In ayurveda, great emphasis is laid on preventing diseases. This would mean that one actively manages one’s healthcare and not leave it to allopaths whose learning focus has been on curing diseases rather than on preventing them. Both yoga and ayurveda, if deployed intensively, can change the health profile of our nation. If every village, ward and community has a vaidyar and a yoga therapist at their disposal we would be revolutionising so many lives.
I know I sound like a demagogue, but it is possible. While computers have revolutionised our lives, in the ultimate analysis it has not made most of us healthier. I think we need to reevaluate lifestyles. A good trend however is that many youngsters are pursuing yoga as their occupation.

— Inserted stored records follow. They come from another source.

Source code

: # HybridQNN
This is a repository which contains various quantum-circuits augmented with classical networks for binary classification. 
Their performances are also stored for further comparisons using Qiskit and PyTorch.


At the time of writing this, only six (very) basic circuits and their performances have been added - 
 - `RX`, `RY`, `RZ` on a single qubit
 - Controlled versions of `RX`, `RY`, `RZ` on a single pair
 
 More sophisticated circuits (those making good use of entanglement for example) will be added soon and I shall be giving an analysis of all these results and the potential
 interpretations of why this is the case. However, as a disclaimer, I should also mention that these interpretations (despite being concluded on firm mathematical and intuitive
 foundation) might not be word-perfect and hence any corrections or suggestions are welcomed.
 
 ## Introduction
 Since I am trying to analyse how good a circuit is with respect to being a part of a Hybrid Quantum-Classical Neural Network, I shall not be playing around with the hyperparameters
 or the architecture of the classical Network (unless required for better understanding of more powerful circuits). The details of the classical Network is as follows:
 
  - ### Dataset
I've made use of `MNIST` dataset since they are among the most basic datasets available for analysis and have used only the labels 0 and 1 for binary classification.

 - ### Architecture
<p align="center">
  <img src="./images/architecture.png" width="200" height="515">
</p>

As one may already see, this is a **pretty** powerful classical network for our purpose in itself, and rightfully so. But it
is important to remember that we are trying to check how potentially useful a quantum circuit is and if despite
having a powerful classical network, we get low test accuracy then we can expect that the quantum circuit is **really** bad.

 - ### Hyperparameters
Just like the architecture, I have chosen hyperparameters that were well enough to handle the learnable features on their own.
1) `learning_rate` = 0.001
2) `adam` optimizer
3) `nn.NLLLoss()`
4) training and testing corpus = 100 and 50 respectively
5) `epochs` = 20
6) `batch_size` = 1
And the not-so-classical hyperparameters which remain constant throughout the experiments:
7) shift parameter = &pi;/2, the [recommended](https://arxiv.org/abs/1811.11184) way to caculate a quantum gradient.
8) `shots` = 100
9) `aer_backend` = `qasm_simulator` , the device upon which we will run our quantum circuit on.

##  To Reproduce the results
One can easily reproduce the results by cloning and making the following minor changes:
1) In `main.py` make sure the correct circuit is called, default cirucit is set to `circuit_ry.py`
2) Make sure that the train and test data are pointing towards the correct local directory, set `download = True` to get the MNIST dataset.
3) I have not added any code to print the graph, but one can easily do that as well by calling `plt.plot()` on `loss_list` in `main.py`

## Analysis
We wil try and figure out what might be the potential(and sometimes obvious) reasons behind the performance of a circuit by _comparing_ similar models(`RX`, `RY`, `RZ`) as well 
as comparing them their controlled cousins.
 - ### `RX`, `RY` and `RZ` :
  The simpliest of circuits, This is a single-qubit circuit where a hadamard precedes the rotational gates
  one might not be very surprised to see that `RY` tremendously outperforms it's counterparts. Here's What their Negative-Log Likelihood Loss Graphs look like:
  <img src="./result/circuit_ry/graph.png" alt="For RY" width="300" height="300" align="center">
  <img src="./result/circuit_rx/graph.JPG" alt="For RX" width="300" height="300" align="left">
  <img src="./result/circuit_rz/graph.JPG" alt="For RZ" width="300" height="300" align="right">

I cannot think of a better occupation. You keep healthy while at your job. You don’t have to go to the gym after a long grinding day at office, spent making money for investment in banks by quibbling over the rate of exchange. Do I really need to spend the better part of my life making money and then spend the remainder of it trying to mitigate the disastrous consequences such a life? If you have a choice, choose occupations which are mind- and body- friendly. I can think of quite a few—teaching yoga, running old age homes, crèches, practising ayurveda, being a panchakarma therapist, making ayurvedic preparations, preparing healthy foods for marketing, organic agriculture etc.
Ayurvedists place emphasis on one’s goal in life as being important in preventing disease. With the West appropriating our heritage of yoga and a less than proper understanding of it here in India, we need leaders who can mainstream both yoga and ayurveda.Ayurveda has given much thought to this business of keeping healthy and has given the following five guidelines among others to keep healthy:
1. Jivitodesa—clarity about one’s goal in life.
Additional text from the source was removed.